Mastering for Dolby Atmos Upstate: Joe Lambert’s New Viewpoint

The busier a mastering engineer is, the more they can expect to sit still in the sweet spot. So why is Joe Lambert a man on the move?

His workload isn’t the issue: Joe Lambert Mastering had a heavy summer of stereo and Dolby Atmos mastering projects, with no sign of an autumn letup. It’s that Lambert has had to change studios more often than he’d like in his career. With his latest mastering suite stop, however, he’s confident that he’s arrived home – literally.

That’s because JLM has moved to the upstate NY hamlet of Cortlandt Manor, about an hour north of New York City, where his new Crossley Acoustics-designed studio is conveniently located in his house. He had previously found accommodating landlords at his former location in Jersey City, which served as his trusty mastering HQ for six years.

After a few years in Jersey City, however, Lambert’s perspective started to change. Always keen to buy a building, he started to seriously question the thousands he was paying each month in rent. Then COVID showed up, making attended sessions at JLM obsolete for over a year. Stacked on top of that: The cold truth that NYC felt like it was missing the core element that had drawn Lambert there two decades-plus before.

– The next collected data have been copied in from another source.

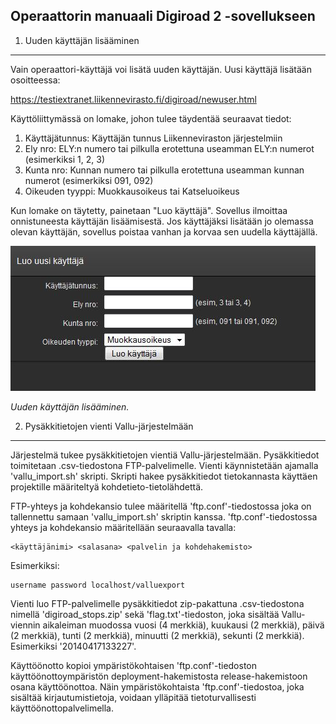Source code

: Operaattorin manuaali Digiroad 2 -sovellukseen
----------------------------------------------

1. Uuden käyttäjän lisääminen
-----------------------------

Vain operaattori-käyttäjä voi lisätä uuden käyttäjän. Uusi käyttäjä lisätään osoitteessa:

https://testiextranet.liikennevirasto.fi/digiroad/newuser.html 

Käyttöliittymässä on lomake, johon tulee täydentää seuraavat tiedot:

1. Käyttäjätunnus: Käyttäjän tunnus Liikenneviraston järjestelmiin
1. Ely nro: ELY:n numero tai pilkulla erotettuna useamman ELY:n numerot (esimerkiksi 1, 2, 3)
1. Kunta nro: Kunnan numero tai pilkulla erotettuna useamman kunnan numerot (esimerkiksi 091, 092)
1. Oikeuden tyyppi: Muokkausoikeus tai Katseluoikeus

Kun lomake on täytetty, painetaan "Luo käyttäjä". Sovellus ilmoittaa onnistuneesta käyttäjän lisäämisestä. Jos käyttäjäksi lisätään jo olemassa olevan käyttäjän, sovellus poistaa vanhan ja korvaa sen uudella käyttäjällä.

![Käyttäjän lisääminen](k20.JPG)

_Uuden käyttäjän lisääminen._

2. Pysäkkitietojen vienti Vallu-järjestelmään
---------------------------------------------

Järjestelmä tukee pysäkkitietojen vientiä Vallu-järjestelmään. Pysäkkitiedot toimitetaan .csv-tiedostona FTP-palvelimelle. Vienti käynnistetään ajamalla 'vallu_import.sh' skripti. Skripti hakee pysäkkitiedot tietokannasta käyttäen projektille määriteltyä kohdetieto-tietolähdettä.

FTP-yhteys ja kohdekansio tulee määritellä 'ftp.conf'-tiedostossa joka on tallennettu samaan 'vallu_import.sh' skriptin kanssa. 'ftp.conf'-tiedostossa yhteys ja kohdekansio määritellään seuraavalla tavalla:
```
<käyttäjänimi> <salasana> <palvelin ja kohdehakemisto>
```

Esimerkiksi:
```
username password localhost/valluexport
```

Vienti luo FTP-palvelimelle pysäkkitiedot zip-pakattuna .csv-tiedostona nimellä 'digiroad_stops.zip' sekä 'flag.txt'-tiedoston, joka sisältää Vallu-viennin aikaleiman muodossa vuosi (4 merkkiä), kuukausi (2 merkkiä), päivä (2 merkkiä), tunti (2 merkkiä), minuutti (2 merkkiä), sekunti (2 merkkiä). Esimerkiksi '20140417133227'.

Käyttöönotto kopioi ympäristökohtaisen 'ftp.conf'-tiedoston käyttöönottoympäristön deployment-hakemistosta release-hakemistoon osana käyttöönottoa. Näin ympäristökohtaista 'ftp.conf'-tiedostoa, joka sisältää kirjautumistietoja, voidaan ylläpitää tietoturvallisesti käyttöönottopalvelimella.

“The reason that I moved to New York to get into the music industry – those things do not exist there anymore,” Lambert relates. “The (recording) infrastructure isn’t there. There was a reason that I and so many people that came before me needed to be there. And those reasons are mostly gone.

“Now that I’ve moved to Cortlandt Manor, I’ve been very pleasantly surprised at how many people are still attending sessions. Every week people are coming up, and that’s on top of how many musicians already live in the area. There are people that I’ve worked with for years who’ve never attended, and now they’re like, ‘Oh, you’re close. I’m going to come to the session now.’”

Throughout his career, Lambert has continued to build on a huge Grammy-nominated discography of major label and indie artists. Just a short list includes Sondre Lerche, The Juan Maclean, Jake Clemons, Camper Van Beethoven, LCD Soundsystem, Victory Boyd, Thievery Corporation, Dirty Projectors, Moby, The National, Lindsey Stirling, Stevie Van Zandt, Sharon Van Etten, Animal Collective, Deerhunter, Of Montreal, Third Coast Percussion, Stephen Sondheim, Ian Hunter, Faye Webster, Angel Olsen, and Maya Hawke.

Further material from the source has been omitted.